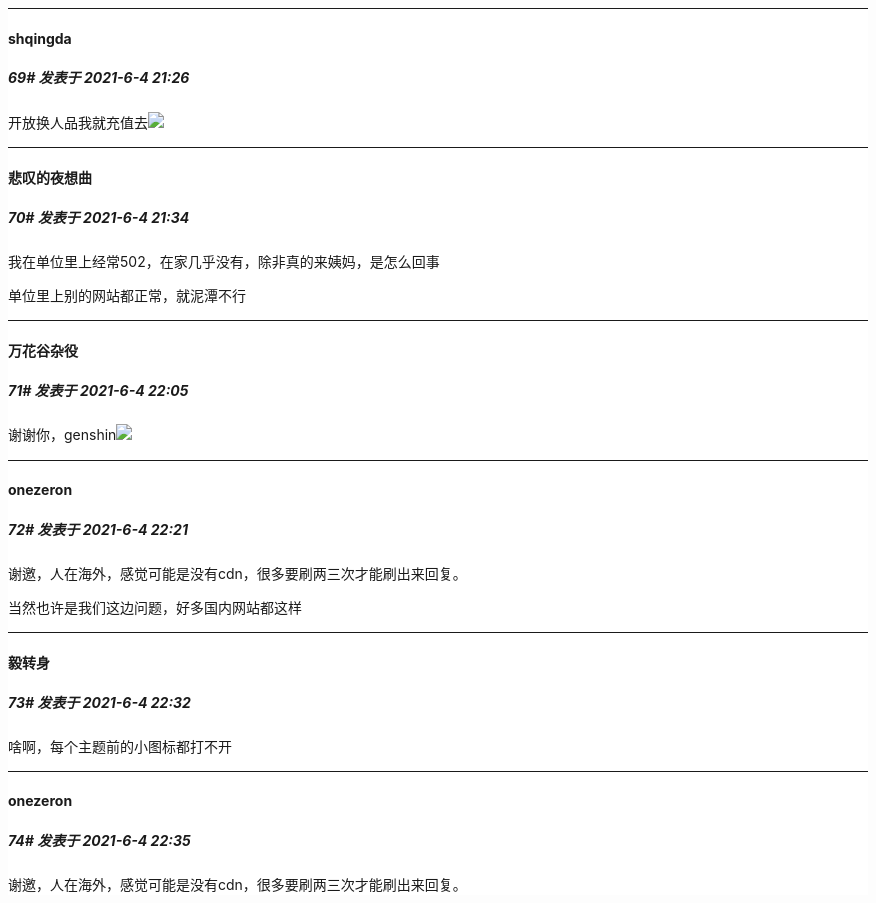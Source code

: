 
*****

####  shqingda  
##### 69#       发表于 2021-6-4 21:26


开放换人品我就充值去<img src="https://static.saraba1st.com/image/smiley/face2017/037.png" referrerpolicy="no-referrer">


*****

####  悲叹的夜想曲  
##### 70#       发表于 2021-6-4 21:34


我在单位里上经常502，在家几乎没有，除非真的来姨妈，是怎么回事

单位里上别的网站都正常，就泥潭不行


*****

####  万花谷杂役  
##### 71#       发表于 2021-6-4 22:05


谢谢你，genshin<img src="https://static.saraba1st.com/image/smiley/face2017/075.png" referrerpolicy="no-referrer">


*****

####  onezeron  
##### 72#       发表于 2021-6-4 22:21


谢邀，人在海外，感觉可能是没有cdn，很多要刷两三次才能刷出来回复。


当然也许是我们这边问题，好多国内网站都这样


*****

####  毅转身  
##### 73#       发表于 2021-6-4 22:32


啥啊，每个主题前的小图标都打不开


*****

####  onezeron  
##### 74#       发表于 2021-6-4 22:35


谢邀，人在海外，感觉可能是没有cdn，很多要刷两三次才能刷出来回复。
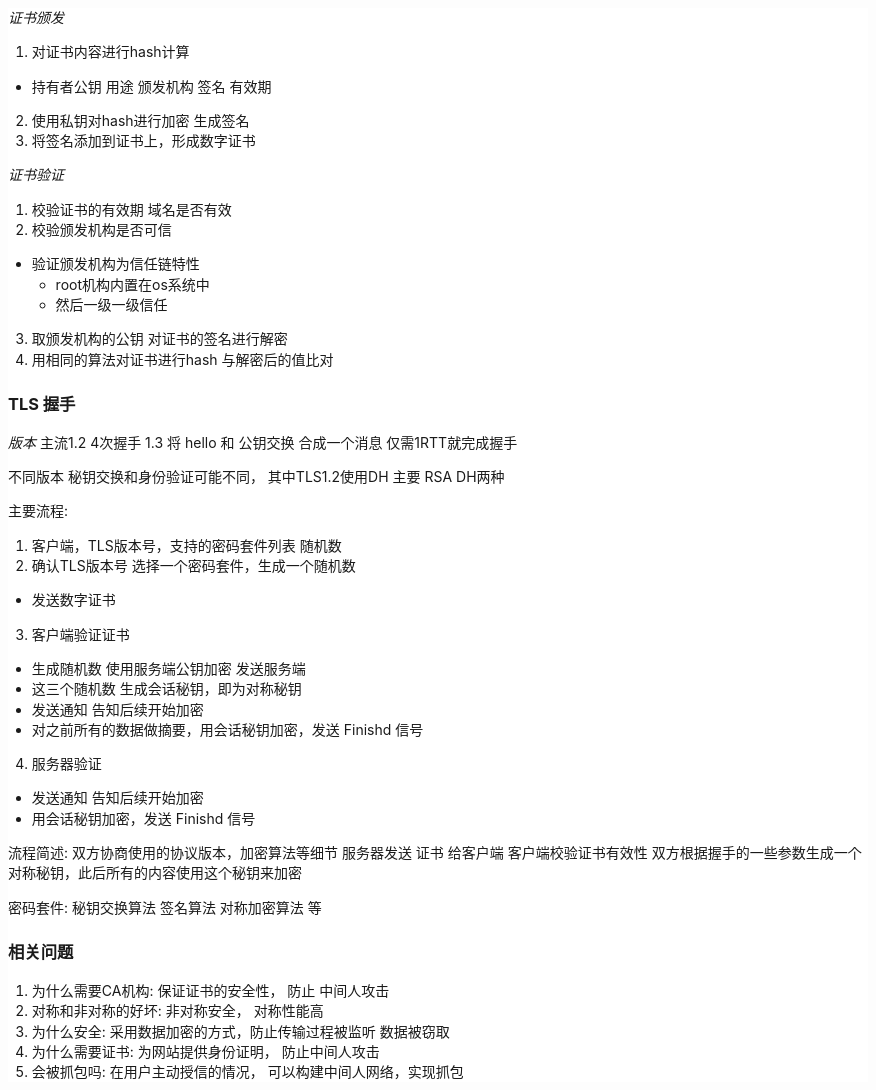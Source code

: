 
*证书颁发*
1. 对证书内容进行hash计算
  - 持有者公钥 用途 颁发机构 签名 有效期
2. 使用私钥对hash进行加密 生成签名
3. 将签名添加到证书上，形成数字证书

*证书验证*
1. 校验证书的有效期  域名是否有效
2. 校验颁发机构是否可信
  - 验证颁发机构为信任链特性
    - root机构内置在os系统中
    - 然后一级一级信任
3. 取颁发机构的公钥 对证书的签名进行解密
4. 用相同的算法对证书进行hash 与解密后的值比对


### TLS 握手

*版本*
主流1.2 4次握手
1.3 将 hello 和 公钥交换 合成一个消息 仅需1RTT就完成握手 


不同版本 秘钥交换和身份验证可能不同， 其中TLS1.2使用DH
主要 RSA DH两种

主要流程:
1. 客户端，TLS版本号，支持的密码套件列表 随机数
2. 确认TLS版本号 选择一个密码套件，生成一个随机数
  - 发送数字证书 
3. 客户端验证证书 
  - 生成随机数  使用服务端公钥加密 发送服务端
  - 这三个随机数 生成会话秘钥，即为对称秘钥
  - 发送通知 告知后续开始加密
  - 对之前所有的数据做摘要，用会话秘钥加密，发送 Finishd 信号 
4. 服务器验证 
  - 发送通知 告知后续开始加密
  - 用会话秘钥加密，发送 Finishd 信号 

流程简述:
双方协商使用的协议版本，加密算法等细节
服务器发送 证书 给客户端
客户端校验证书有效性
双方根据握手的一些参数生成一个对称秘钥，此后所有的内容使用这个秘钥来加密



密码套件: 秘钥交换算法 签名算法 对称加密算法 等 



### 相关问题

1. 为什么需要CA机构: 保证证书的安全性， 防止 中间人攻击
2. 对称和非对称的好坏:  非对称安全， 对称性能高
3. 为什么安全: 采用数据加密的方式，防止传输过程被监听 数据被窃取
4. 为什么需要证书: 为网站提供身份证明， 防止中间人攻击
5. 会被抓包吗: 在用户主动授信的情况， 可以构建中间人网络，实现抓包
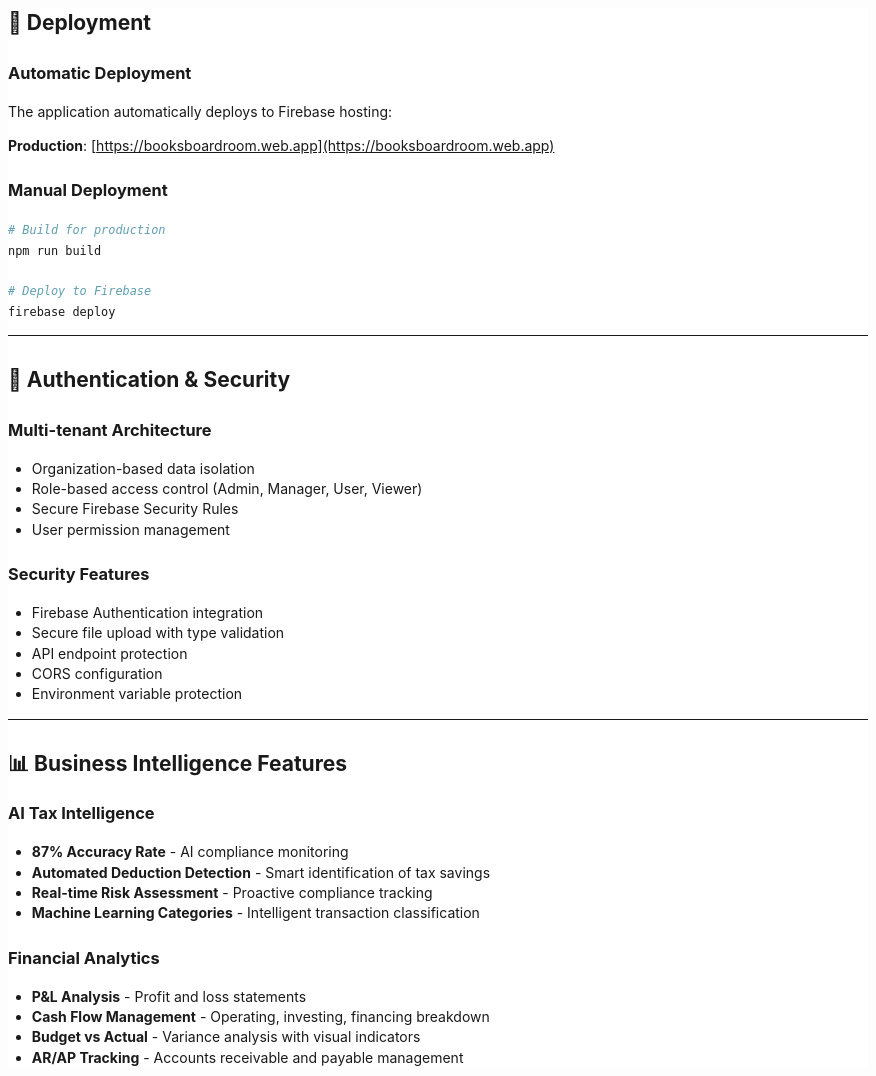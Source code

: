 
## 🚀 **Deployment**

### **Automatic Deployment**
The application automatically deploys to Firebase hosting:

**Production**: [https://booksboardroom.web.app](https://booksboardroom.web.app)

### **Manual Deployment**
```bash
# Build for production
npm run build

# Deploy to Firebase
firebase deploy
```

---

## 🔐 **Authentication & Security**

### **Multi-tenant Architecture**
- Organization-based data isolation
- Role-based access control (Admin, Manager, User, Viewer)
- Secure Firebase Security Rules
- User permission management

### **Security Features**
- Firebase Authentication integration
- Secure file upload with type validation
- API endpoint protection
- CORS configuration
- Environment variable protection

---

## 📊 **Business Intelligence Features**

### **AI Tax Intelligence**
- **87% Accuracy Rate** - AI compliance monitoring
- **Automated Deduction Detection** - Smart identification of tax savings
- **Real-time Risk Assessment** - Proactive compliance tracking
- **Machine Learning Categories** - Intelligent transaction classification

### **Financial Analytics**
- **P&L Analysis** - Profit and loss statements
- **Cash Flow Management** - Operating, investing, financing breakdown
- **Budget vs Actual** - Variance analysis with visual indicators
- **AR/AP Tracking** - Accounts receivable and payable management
* * *
— Problem —
Working through the records above, copy each line in which "referrerpolicy" is found.

— Task response —
开放换人品我就充值去<img src="https://static.saraba1st.com/image/smiley/face2017/037.png" referrerpolicy="no-referrer">
谢谢你，genshin<img src="https://static.saraba1st.com/image/smiley/face2017/075.png" referrerpolicy="no-referrer">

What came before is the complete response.